George, I’m still not convinced that you had a six story arc in mind. At least, not until sometime after ‘Return of the Jedi’ (The Third One) was in the can. But, darn you for turning the first three instalments (Episodes 4,5, and 6) into completely different movies. I’ll need to sit down this weekend and catch up. Can I bunk at your place?
UPDATE: If you’re being bugged by the younglings to let them see it, I highly recommend this ‘Parent’s Guide‘ about the movie. Beware the spoilers.
Sending Chills (Down Your) Back
Fellow Perthites, for the love of all that is holy, don’t buy a Brownes Cola Chill. Or accept one as a gift.
It’s nasty, nasty stuff. So nasty, I’m yet to discover what it tastes like.
Inspired by Rod, I thought I’d use a lull in tonight’s Ten Pin Bowling outing to give one a try. Bad move. Floating in the top of the carton was a congealed mass of something which (and I’m being delicate here) I sipped, and then redeposited in the carton with a flourish. I don’t know what it was, but I suspect there’s a je ne sais quoi about mixing cola flavouring and milk and leaving it to stand for long periods.
In any case, I returned it, to the dismay of the lady behind the counter. “We’ve had a few of these today”, she sighed. “Would you like to try another?”
I’m brave. I took another carton.
It, too, had a congealed mass in the top. I settled for the relative safety of a Mocha Chill.
You can’t have it both ways. While Coke seem to have settled on a formula for Vanilla Coke which isn’t too bad, it may take a while before the market is ready for Coked Milk. With or without gelatinous masses.
The Thrill is Gone
There are a few jobs I’d dearly love to do at some point in my life. You know, those occupations you know nothing about, have no training or aptitude for, but would love to have a few days behind the wheel and see what the attraction is. For me, I’d love to own and operate a Theme Park. I have no idea what to do or how to do it, but it just sounds like a fun job.
Some people want to be rock stars. I want to invent rollercoaster rides which make people ill.
Which is probably why I connected with this site, which happened by my screen today. It’s a series of very atmospheric photos of an abandoned theme park, somewhere in Japan. I don’t know the back-story here, but it seems this park has been out of action for some time.

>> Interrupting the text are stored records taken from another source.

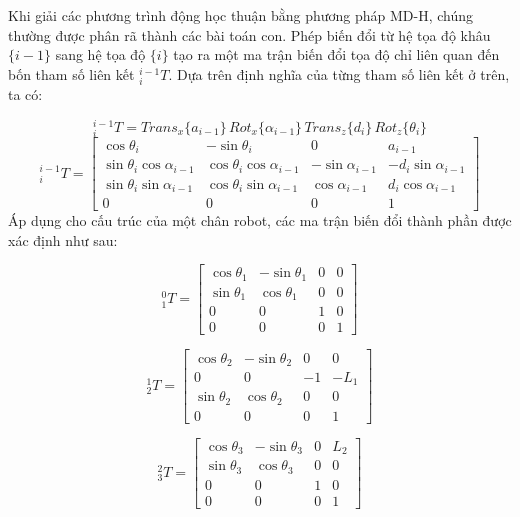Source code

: Khi giải các phương trình động học thuận bằng phương pháp MD-H, chúng thường được 
phân rã thành các bài toán con. Phép biến đổi từ hệ tọa độ khâu $\{i-1\}$ sang hệ 
tọa độ $\{i\}$ tạo ra một ma trận biến đổi tọa độ chỉ liên quan đến bốn tham số 
liên kết $^{i-1}_{i}T$. Dựa trên định nghĩa của từng tham số liên kết ở trên, ta có:

\begin{equation}
^{i-1}_{i}T = Trans_x\{a_{i-1}\} \, Rot_x\{\alpha_{i-1}\} \, Trans_z\{d_i\} \, Rot_z\{\theta_i\}
\end{equation}
\begin{equation}
{}^{i-1}_{i}T=
\begin{bmatrix}
\cos\theta_i & -\sin\theta_i & 0 & a_{i-1} \\
\sin\theta_i\cos\alpha_{i-1} & \cos\theta_i\cos\alpha_{i-1} & -\sin\alpha_{i-1} & -d_i\sin\alpha_{i-1} \\
\sin\theta_i\sin\alpha_{i-1} & \cos\theta_i\sin\alpha_{i-1} & \cos\alpha_{i-1} & d_i\cos\alpha_{i-1} \\
0 & 0 & 0 & 1
\end{bmatrix}
\end{equation}
Áp dụng cho cấu trúc của một chân robot, các ma trận biến đổi thành phần được xác định như sau:

\begin{equation}
{}^{0}_{1}T=
\begin{bmatrix}
\cos\theta_1 & -\sin\theta_1 & 0 & 0 \\
\sin\theta_1 & \cos\theta_1 & 0 & 0 \\
0 & 0 & 1 & 0 \\
0 & 0 & 0 & 1
\end{bmatrix}
\end{equation}

\begin{equation}
{}^{1}_{2}T=
\begin{bmatrix}
\cos\theta_2 & -\sin\theta_2 & 0 & 0 \\
0 & 0 & -1 & -L_1 \\
\sin\theta_2 & \cos\theta_2 & 0 & 0 \\
0 & 0 & 0 & 1
\end{bmatrix}
\end{equation}

\begin{equation}
{}^{2}_{3}T=
\begin{bmatrix}
\cos\theta_3 & -\sin\theta_3 & 0 & L_2 \\
\sin\theta_3 & \cos\theta_3 & 0 & 0 \\
0 & 0 & 1 & 0 \\
0 & 0 & 0 & 1
\end{bmatrix}
\end{equation}

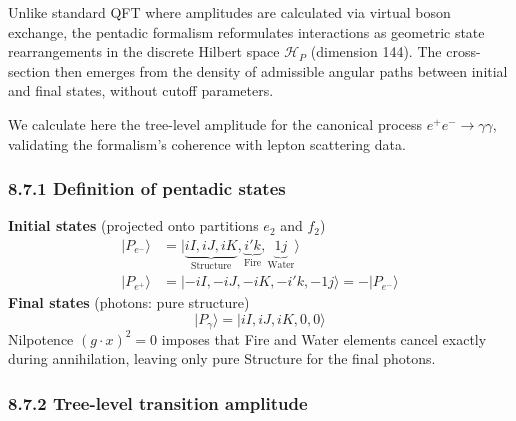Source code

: \documentclass[11pt]{article}
\let\oldmathcal\mathcal
\renewcommand{\mathcal}[1]{\oldmathcal{#1}}
\begin{document}
Unlike standard QFT where amplitudes are calculated via virtual boson
exchange, the pentadic formalism reformulates interactions as geometric
state rearrangements in the discrete Hilbert space \(\mathcal{H}_P\)
(dimension 144). The cross-section then emerges from the density of
admissible angular paths between initial and final states, without
cutoff parameters.

We calculate here the tree-level amplitude for the canonical process
\(e^+e^- \to \gamma\gamma\), validating the formalism's coherence with
lepton scattering data.

\hypertarget{definition-of-pentadic-states}{%
\subsubsection{8.7.1 Definition of pentadic
states}\label{definition-of-pentadic-states}}

\textbf{Initial states} (projected onto partitions \(e_2\) and \(f_2\))
\[
\begin{aligned}
|P_{e^-}\rangle &= \big| { \underbrace{iI, iJ, iK}_{\text{Structure}}, \underbrace{i'k}_{\text{Fire}}, \underbrace{1j}_{\text{Water}} } \big\rangle \\
|P_{e^+}\rangle &= \big| { -iI, -iJ, -iK, -i'k, -1j } \big\rangle = -|P_{e^-}\rangle
\end{aligned}
\] \textbf{Final states} (photons: pure structure) \[
|P_{\gamma}\rangle = \big| { iI, iJ, iK, 0, 0 } \big\rangle
\] Nilpotence \((g\cdot x)^2=0\) imposes that Fire and Water elements
cancel exactly during annihilation, leaving only pure Structure for the
final photons.

\hypertarget{tree-level-transition-amplitude}{%
\subsubsection{8.7.2 Tree-level transition
amplitude}\label{tree-level-transition-amplitude}}
\end{document}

The photographer has captured a quite beautiful irony – a once-mighty thrill ride settling into a rusty retirement.
If anyone knows this park, and whether they’d accept a premise for a new reality TV show – My Rollercoaster Rules – let me know.
(Hang on, that doesn’t sound like a bad idea. Abandoned Australian Theme Park, anyone?)
Lani Scores Big
I’ve just been informed that Allanah has captured a Pikachu in the Safari Zone of Pokemon Sapphire.
I have no idea what that means, but Caleb seems to think it’s worthy of some sort of recognition.
So here it is.
A WReX Too Far
Out of the Land Of The Rings comes this monstrosity. It’s a Subaru WRX converted to an ‘All Terrain Vehicle’ which looks pretty mean. Perhaps the sheep are getting harder to catch over there.